*Exercise directions:* Using the data below, return the stretch from the line that contains "light OCR corrections" through the line that contains "22 τεθανατωμένων· τοῦ", both included, exactly as it stands and nothing beyond it.

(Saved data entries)
● ● ● ● ● ● ●

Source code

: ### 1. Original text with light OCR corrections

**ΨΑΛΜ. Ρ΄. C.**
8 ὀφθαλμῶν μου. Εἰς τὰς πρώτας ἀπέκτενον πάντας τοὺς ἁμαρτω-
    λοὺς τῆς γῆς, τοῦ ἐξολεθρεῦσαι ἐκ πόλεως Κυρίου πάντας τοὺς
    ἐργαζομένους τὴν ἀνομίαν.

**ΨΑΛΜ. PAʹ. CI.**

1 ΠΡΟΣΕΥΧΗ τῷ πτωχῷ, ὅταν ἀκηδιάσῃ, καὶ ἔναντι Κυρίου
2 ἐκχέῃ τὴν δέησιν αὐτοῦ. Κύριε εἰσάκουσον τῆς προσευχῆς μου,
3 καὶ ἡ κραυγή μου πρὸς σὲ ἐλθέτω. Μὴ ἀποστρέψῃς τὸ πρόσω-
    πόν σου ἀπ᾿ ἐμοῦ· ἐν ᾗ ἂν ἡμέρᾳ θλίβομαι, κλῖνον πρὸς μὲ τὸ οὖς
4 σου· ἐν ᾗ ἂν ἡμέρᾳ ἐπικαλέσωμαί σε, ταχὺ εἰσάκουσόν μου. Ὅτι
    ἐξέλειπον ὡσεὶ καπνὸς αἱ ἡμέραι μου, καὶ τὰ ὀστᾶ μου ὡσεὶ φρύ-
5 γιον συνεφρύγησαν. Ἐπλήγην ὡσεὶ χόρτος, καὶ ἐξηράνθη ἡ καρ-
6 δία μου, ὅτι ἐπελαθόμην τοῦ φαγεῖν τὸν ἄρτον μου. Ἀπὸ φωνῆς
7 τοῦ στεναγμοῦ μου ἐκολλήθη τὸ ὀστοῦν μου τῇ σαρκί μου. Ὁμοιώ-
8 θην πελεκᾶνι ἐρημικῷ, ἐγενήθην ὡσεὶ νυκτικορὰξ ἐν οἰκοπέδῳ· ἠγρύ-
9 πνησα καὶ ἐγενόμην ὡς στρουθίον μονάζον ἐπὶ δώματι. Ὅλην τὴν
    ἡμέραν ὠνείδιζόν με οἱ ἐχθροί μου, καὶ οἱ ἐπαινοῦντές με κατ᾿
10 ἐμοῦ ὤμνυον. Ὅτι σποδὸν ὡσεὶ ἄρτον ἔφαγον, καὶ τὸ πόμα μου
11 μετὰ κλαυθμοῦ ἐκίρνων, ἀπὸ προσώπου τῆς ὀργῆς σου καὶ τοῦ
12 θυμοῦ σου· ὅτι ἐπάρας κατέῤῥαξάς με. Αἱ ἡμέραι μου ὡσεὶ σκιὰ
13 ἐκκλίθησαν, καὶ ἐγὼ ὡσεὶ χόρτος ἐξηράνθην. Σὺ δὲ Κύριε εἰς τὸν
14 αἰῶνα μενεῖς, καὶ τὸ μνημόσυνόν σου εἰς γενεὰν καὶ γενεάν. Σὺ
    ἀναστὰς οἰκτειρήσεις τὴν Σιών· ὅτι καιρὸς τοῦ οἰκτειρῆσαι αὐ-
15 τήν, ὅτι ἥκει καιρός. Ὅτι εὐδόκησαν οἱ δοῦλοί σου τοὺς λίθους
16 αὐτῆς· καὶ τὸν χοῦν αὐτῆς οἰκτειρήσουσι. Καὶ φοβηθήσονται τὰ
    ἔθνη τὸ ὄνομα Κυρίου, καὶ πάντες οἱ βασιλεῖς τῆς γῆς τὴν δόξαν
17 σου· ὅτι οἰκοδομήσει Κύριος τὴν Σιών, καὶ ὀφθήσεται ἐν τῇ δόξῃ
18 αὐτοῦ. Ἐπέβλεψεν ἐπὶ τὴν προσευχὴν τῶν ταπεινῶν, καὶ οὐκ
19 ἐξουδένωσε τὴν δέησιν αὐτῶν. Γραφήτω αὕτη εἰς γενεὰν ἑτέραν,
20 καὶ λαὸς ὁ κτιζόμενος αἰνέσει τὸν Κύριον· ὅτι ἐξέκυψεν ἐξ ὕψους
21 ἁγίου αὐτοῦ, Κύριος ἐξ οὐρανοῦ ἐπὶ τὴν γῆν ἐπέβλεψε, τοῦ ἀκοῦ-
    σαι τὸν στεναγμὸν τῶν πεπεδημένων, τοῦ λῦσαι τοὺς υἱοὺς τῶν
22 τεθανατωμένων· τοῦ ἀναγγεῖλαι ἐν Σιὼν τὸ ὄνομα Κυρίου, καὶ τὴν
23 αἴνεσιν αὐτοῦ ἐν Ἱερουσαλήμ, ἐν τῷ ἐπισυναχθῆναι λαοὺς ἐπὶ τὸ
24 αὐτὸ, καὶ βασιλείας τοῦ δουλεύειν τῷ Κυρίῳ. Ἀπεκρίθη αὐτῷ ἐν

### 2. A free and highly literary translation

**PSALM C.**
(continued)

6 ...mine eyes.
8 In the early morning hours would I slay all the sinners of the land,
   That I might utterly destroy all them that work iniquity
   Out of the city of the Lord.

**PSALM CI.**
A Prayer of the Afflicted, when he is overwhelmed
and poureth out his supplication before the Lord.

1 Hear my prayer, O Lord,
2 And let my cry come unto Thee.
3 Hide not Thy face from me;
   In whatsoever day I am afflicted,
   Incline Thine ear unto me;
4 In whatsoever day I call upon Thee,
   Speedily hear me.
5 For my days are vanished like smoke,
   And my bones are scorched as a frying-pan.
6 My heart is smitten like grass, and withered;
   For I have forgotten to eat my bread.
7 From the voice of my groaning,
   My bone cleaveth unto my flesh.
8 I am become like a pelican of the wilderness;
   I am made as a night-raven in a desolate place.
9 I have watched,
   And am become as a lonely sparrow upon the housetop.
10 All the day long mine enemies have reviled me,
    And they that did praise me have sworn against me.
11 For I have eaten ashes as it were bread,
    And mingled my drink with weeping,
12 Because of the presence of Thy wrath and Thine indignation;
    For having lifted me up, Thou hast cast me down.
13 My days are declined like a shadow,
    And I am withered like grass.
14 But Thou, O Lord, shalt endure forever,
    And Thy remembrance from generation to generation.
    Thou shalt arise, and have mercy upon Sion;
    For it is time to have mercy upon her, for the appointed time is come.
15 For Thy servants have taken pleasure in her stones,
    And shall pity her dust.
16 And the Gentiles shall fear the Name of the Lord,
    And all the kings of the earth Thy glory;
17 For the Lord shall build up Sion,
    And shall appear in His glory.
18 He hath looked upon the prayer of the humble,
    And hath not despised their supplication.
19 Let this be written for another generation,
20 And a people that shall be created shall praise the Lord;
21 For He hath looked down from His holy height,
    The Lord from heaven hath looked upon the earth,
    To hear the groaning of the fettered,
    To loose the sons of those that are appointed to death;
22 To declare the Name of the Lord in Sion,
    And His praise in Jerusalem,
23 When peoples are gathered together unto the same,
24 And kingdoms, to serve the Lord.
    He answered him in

● ● ● ● ● ● ●

*Task solution:*
: ### 1. Original text with light OCR corrections

**ΨΑΛΜ. Ρ΄. C.**
8 ὀφθαλμῶν μου. Εἰς τὰς πρώτας ἀπέκτενον πάντας τοὺς ἁμαρτω-
    λοὺς τῆς γῆς, τοῦ ἐξολεθρεῦσαι ἐκ πόλεως Κυρίου πάντας τοὺς
    ἐργαζομένους τὴν ἀνομίαν.

**ΨΑΛΜ. PAʹ. CI.**

1 ΠΡΟΣΕΥΧΗ τῷ πτωχῷ, ὅταν ἀκηδιάσῃ, καὶ ἔναντι Κυρίου
2 ἐκχέῃ τὴν δέησιν αὐτοῦ. Κύριε εἰσάκουσον τῆς προσευχῆς μου,
3 καὶ ἡ κραυγή μου πρὸς σὲ ἐλθέτω. Μὴ ἀποστρέψῃς τὸ πρόσω-
    πόν σου ἀπ᾿ ἐμοῦ· ἐν ᾗ ἂν ἡμέρᾳ θλίβομαι, κλῖνον πρὸς μὲ τὸ οὖς
4 σου· ἐν ᾗ ἂν ἡμέρᾳ ἐπικαλέσωμαί σε, ταχὺ εἰσάκουσόν μου. Ὅτι
    ἐξέλειπον ὡσεὶ καπνὸς αἱ ἡμέραι μου, καὶ τὰ ὀστᾶ μου ὡσεὶ φρύ-
5 γιον συνεφρύγησαν. Ἐπλήγην ὡσεὶ χόρτος, καὶ ἐξηράνθη ἡ καρ-
6 δία μου, ὅτι ἐπελαθόμην τοῦ φαγεῖν τὸν ἄρτον μου. Ἀπὸ φωνῆς
7 τοῦ στεναγμοῦ μου ἐκολλήθη τὸ ὀστοῦν μου τῇ σαρκί μου. Ὁμοιώ-
8 θην πελεκᾶνι ἐρημικῷ, ἐγενήθην ὡσεὶ νυκτικορὰξ ἐν οἰκοπέδῳ· ἠγρύ-
9 πνησα καὶ ἐγενόμην ὡς στρουθίον μονάζον ἐπὶ δώματι. Ὅλην τὴν
    ἡμέραν ὠνείδιζόν με οἱ ἐχθροί μου, καὶ οἱ ἐπαινοῦντές με κατ᾿
10 ἐμοῦ ὤμνυον. Ὅτι σποδὸν ὡσεὶ ἄρτον ἔφαγον, καὶ τὸ πόμα μου
11 μετὰ κλαυθμοῦ ἐκίρνων, ἀπὸ προσώπου τῆς ὀργῆς σου καὶ τοῦ
12 θυμοῦ σου· ὅτι ἐπάρας κατέῤῥαξάς με. Αἱ ἡμέραι μου ὡσεὶ σκιὰ
13 ἐκκλίθησαν, καὶ ἐγὼ ὡσεὶ χόρτος ἐξηράνθην. Σὺ δὲ Κύριε εἰς τὸν
14 αἰῶνα μενεῖς, καὶ τὸ μνημόσυνόν σου εἰς γενεὰν καὶ γενεάν. Σὺ
    ἀναστὰς οἰκτειρήσεις τὴν Σιών· ὅτι καιρὸς τοῦ οἰκτειρῆσαι αὐ-
15 τήν, ὅτι ἥκει καιρός. Ὅτι εὐδόκησαν οἱ δοῦλοί σου τοὺς λίθους
16 αὐτῆς· καὶ τὸν χοῦν αὐτῆς οἰκτειρήσουσι. Καὶ φοβηθήσονται τὰ
    ἔθνη τὸ ὄνομα Κυρίου, καὶ πάντες οἱ βασιλεῖς τῆς γῆς τὴν δόξαν
17 σου· ὅτι οἰκοδομήσει Κύριος τὴν Σιών, καὶ ὀφθήσεται ἐν τῇ δόξῃ
18 αὐτοῦ. Ἐπέβλεψεν ἐπὶ τὴν προσευχὴν τῶν ταπεινῶν, καὶ οὐκ
19 ἐξουδένωσε τὴν δέησιν αὐτῶν. Γραφήτω αὕτη εἰς γενεὰν ἑτέραν,
20 καὶ λαὸς ὁ κτιζόμενος αἰνέσει τὸν Κύριον· ὅτι ἐξέκυψεν ἐξ ὕψους
21 ἁγίου αὐτοῦ, Κύριος ἐξ οὐρανοῦ ἐπὶ τὴν γῆν ἐπέβλεψε, τοῦ ἀκοῦ-
    σαι τὸν στεναγμὸν τῶν πεπεδημένων, τοῦ λῦσαι τοὺς υἱοὺς τῶν
22 τεθανατωμένων· τοῦ ἀναγγεῖλαι ἐν Σιὼν τὸ ὄνομα Κυρίου, καὶ τὴν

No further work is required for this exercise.